= What you are asked to do =
Would you write out the entries that follow word for word, omitting any images?

Pictures paired with source code:

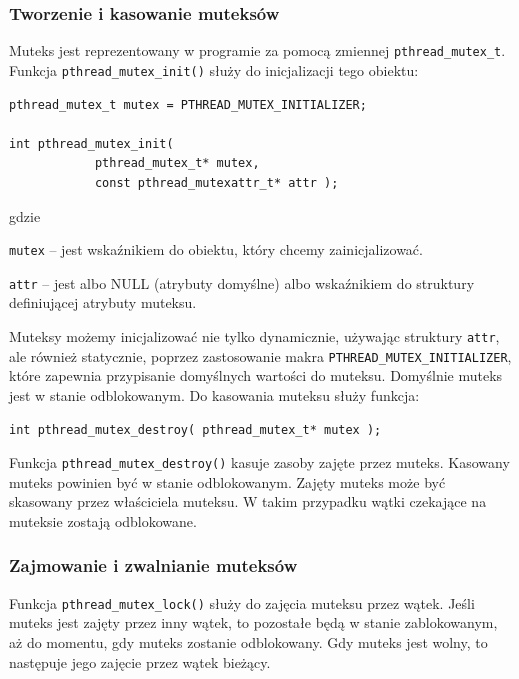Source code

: \subsubsection{Tworzenie i kasowanie muteksów}

Muteks jest reprezentowany w programie za pomocą zmiennej \lstinline[style=MyCStyle]{pthread_mutex_t}. Funkcja \lstinline[style=MyCStyle]{pthread_mutex_init()} służy do inicjalizacji tego obiektu:

\begin{lstlisting}[style=MyCStyle]
pthread_mutex_t mutex = PTHREAD_MUTEX_INITIALIZER;

int pthread_mutex_init(
            pthread_mutex_t* mutex,
            const pthread_mutexattr_t* attr );
\end{lstlisting}
gdzie
\begin{myitemize}
\item \lstinline[style=MyCStyle]{mutex} -- jest wskaźnikiem do obiektu, który chcemy zainicjalizować.
\item \lstinline[style=MyCStyle]{attr} -- jest albo NULL (atrybuty domyślne) albo wskaźnikiem do struktury definiującej atrybuty muteksu.
\end{myitemize}

Muteksy możemy inicjalizować nie tylko dynamicznie, używając struktury \lstinline[style=MyCStyle]{attr}, ale również  statycznie, poprzez zastosowanie makra \lstinline[style=MyCStyle]{PTHREAD_MUTEX_INITIALIZER}, które zapewnia przypisanie domyślnych wartości do muteksu. Domyślnie muteks jest w stanie odblokowanym.
Do kasowania muteksu służy funkcja:

\begin{lstlisting}[style=MyCStyle]
int pthread_mutex_destroy( pthread_mutex_t* mutex );
\end{lstlisting}

Funkcja \lstinline[style=MyCStyle]{pthread_mutex_destroy()} kasuje zasoby zajęte przez muteks. Kasowany muteks powinien być w stanie odblokowanym. Zajęty muteks może być skasowany przez właściciela muteksu. W takim przypadku wątki czekające na muteksie zostają odblokowane.

\subsubsection{Zajmowanie i zwalnianie muteksów}

Funkcja  \lstinline[style=MyCStyle]{pthread_mutex_lock()} służy do zajęcia muteksu przez wątek. Jeśli muteks jest zajęty przez inny wątek, to pozostałe będą w stanie zablokowanym, aż do momentu, gdy muteks zostanie odblokowany. Gdy muteks jest wolny, to następuje jego zajęcie przez wątek bieżący.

= Response below =
Source code

: \subsubsection{Tworzenie i kasowanie muteksów}

Muteks jest reprezentowany w programie za pomocą zmiennej \lstinline[style=MyCStyle]{pthread_mutex_t}. Funkcja \lstinline[style=MyCStyle]{pthread_mutex_init()} służy do inicjalizacji tego obiektu:

\begin{lstlisting}[style=MyCStyle]
pthread_mutex_t mutex = PTHREAD_MUTEX_INITIALIZER;

int pthread_mutex_init(
            pthread_mutex_t* mutex,
            const pthread_mutexattr_t* attr );
\end{lstlisting}
gdzie
\begin{myitemize}
\item \lstinline[style=MyCStyle]{mutex} -- jest wskaźnikiem do obiektu, który chcemy zainicjalizować.
\item \lstinline[style=MyCStyle]{attr} -- jest albo NULL (atrybuty domyślne) albo wskaźnikiem do struktury definiującej atrybuty muteksu.
\end{myitemize}

Muteksy możemy inicjalizować nie tylko dynamicznie, używając struktury \lstinline[style=MyCStyle]{attr}, ale również  statycznie, poprzez zastosowanie makra \lstinline[style=MyCStyle]{PTHREAD_MUTEX_INITIALIZER}, które zapewnia przypisanie domyślnych wartości do muteksu. Domyślnie muteks jest w stanie odblokowanym.
Do kasowania muteksu służy funkcja:

\begin{lstlisting}[style=MyCStyle]
int pthread_mutex_destroy( pthread_mutex_t* mutex );
\end{lstlisting}

Funkcja \lstinline[style=MyCStyle]{pthread_mutex_destroy()} kasuje zasoby zajęte przez muteks. Kasowany muteks powinien być w stanie odblokowanym. Zajęty muteks może być skasowany przez właściciela muteksu. W takim przypadku wątki czekające na muteksie zostają odblokowane.

\subsubsection{Zajmowanie i zwalnianie muteksów}

Funkcja  \lstinline[style=MyCStyle]{pthread_mutex_lock()} służy do zajęcia muteksu przez wątek. Jeśli muteks jest zajęty przez inny wątek, to pozostałe będą w stanie zablokowanym, aż do momentu, gdy muteks zostanie odblokowany. Gdy muteks jest wolny, to następuje jego zajęcie przez wątek bieżący.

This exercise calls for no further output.